Present Music concerts are popular in part because new music is presented in novel, unexpected ways. That said, Present Music returns to a now familiar formula this Sunday afternoon for its annual Thanksgiving concert.
Held in the magnificent Cathedral of St. John the Evangelist, the Present Music concert celebrates the central Thanksgiving message – community. For many, this secular observance has become an annual tradition.
This concert, observing the close of Kevin Stalheim‘s 37 years as Artistic Director, will reprise many moments from past Thanksgiving concerts.
As one tradition, Present Music commissions a new work.
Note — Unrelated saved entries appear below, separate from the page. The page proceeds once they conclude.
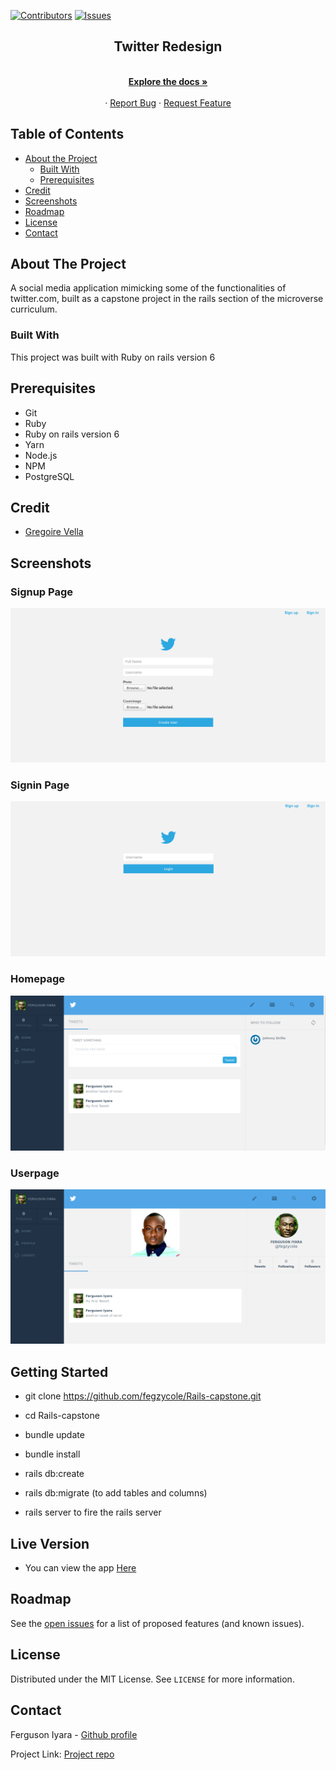 [![Contributors][contributors-shield]][contributors-url]
[![Issues][issues-shield]][issues-url]
<br />
<p align="center">
 
  <h2 align="center">Twitter Redesign</h2>
  <p align="center">
    <br />
    <a href="https://github.com/kalavhan/facebook-clone/"><strong>Explore the docs »</strong></a>
    <br />
    <br />
    ·
    <a href="https://github.com/kalavhan/facebook-clone/issues">Report Bug</a>
    ·
    <a href="https://github.com/kalavhan/facebook-clone/issues">Request Feature</a>
  </p>
</p>


<!-- TABLE OF CONTENTS -->
## Table of Contents

* [About the Project](#about-the-project)
  * [Built With](#built-with)
  * [Prerequisites](#prerequisites)
* [Credit](#credit)
* [Screenshots](#screenshots)
* [Roadmap](#roadmap)
* [License](#license)
* [Contact](#contact)



<!-- ABOUT THE PROJECT -->
## About The Project

A social media application mimicking some of the functionalities of twitter.com, built as a capstone project in the rails section of the microverse curriculum.


### Built With

This project was built with Ruby on rails version 6

## Prerequisites
 - Git
 - Ruby
 - Ruby on rails version 6
 - Yarn
 - Node.js
 - NPM
 - PostgreSQL


## Credit

- [Gregoire Vella](https://www.behance.net/gregoirevella)


## Screenshots

### Signup Page
![screenshot](screenshots/signup.png)

### Signin Page
![screenshot](screenshots/signin.png)

### Homepage
![screenshot](screenshots/homepage.png)

### Userpage
![screenshot](screenshots/showpage.png)


## Getting Started

- git clone https://github.com/fegzycole/Rails-capstone.git

- cd Rails-capstone

- bundle update

- bundle install

- rails db:create

- rails db:migrate (to add tables and columns)

- rails server to fire the rails server


## Live Version

- You can view the app [Here](https://secure-shelf-49955.herokuapp.com/)

<!-- ROADMAP -->
## Roadmap

See the [open issues](https://github.com/fegzycole/Rails-capstone/issues) for a list of proposed features (and known issues).


<!-- LICENSE -->
## License

Distributed under the MIT License. See `LICENSE` for more information.

<!-- CONTACT -->
## Contact
Ferguson Iyara - [Github profile](https://github.com/fegzycole)

Project Link: [Project repo](https://github.com/fegzycole/Rails-capstone)

<!-- MARKDOWN LINKS & IMAGES -->
<!-- https://www.markdownguide.org/basic-syntax/#reference-style-links -->
[contributors-shield]: https://img.shields.io/badge/Contributors-1-%2300ff00
[contributors-url]: https://github.com/fegzycole/Rails-capstone/graphs/contributors
[issues-shield]: https://img.shields.io/badge/issues-0-%2300ff00
[issues-url]: https://github.com/fegzycole/Rails-capstone/issues/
This year American-Turkish composer Kamran Ince will premiere “Meditation and Gratitude.” The text is compiled from various poems and sayings of Rumi, the ancient Persian poet and mystic whose wisdom and teachings transcend ethnic divisions. Ince has been featured often at Present Music concerts. He writes that his new work was “written to celebrate, and to show gratitude for, Kevin’s many years of immense contributions to new music in the United States and in the world.”
The concert reprises Robert Honstein‘s “Book of Hours.” Premiered at this concert in 2016, the work loosely follows the structure of a medieval book of hours. The music takes its inspiration from an artwork stitched by artist and graphic designer Laura Grey. The project reimagines the ancient daily-devotional prayer book as a contemporary work – a large, table-sized book, roughly hand-stitched in red thread on delicate tissue paper. The contemplative work plays off literary quotes from Shakespeare, Rilke, poetess Jorie Graham, A Band of Horses and others.
Composer Caroline Shaw, who was featured to broad acclaim in 2013, will be represented by “From Rivers.” The Ronald Reagan IB High School Choir and the Homestead High School Choir combine their voices in this work. Accompanied only by a solo violin, a sonorous chorus harmonizes behind a soaring soprano voice. “We are beginning .. we come together ” – a simple, appropriate sentiment. This specific work was offered at 2015 Thanksgiving concert.
Organist Karen Beaumont will perform Jehan Alain‘s dramatic organ work, “Litanies” last played at this concert in 2016. Alain left instructions for the performance of his work:
When you play this piece, you must give the impression of an ardent evocation. The prayer is not a complaint but an irrepressible hurricane that overthrows everything in its path. It is also an obsession: one must fill the ears of men and of the Good Lord! If, in the end, you do not feel exhausted, then you will neither have understood nor played as I want it. Push yourself to the limit of speed and clarity.
An adaptation of an ABBA favorite, “The Way Old Friends Do,” reprises a moment from 2013. The text seems to sum up the communal spirit of this annual gathering.
The afternoon opens and closes with a drum circle song and a Native American Friendship Dance involving much of the audience – joining hands and circling the inside walls of the cathedral space.
To the many who return each year, the concert has become a secular community observance. We can all be thankful to Stalheim for creating and nurturing this community event.
The Thanksgiving concert begins at 5:00 p.m. Sunday, November 18th. A pre-concert talk with composer Kamran Ince begins at 4:00 p.m. Set your GPS for the Cathedral of Saint John the Evangelist at 812 N. Jackson St., or just head for Cathedral Square in downtown Milwaukee. Street parking is generally easy on Sundays. Or park along the route and take the streetcar to Cathedral Square.
Tickets may be purchased online through Friday, then at the door. Priority seating is sold out, but open seating in the other two sections range from $15 to $25.
Present Music will offer its next concert, In the New Chamber, as two performances February 21 and 22, 2019. The selection of contemporary chamber music benefits audiences close to the musicians in an intimate space. This year will use a recently opened venue tailored to Present Music’s palette, the Jan Serr Studio at UW-Milwaukee’s Kennilworth Building.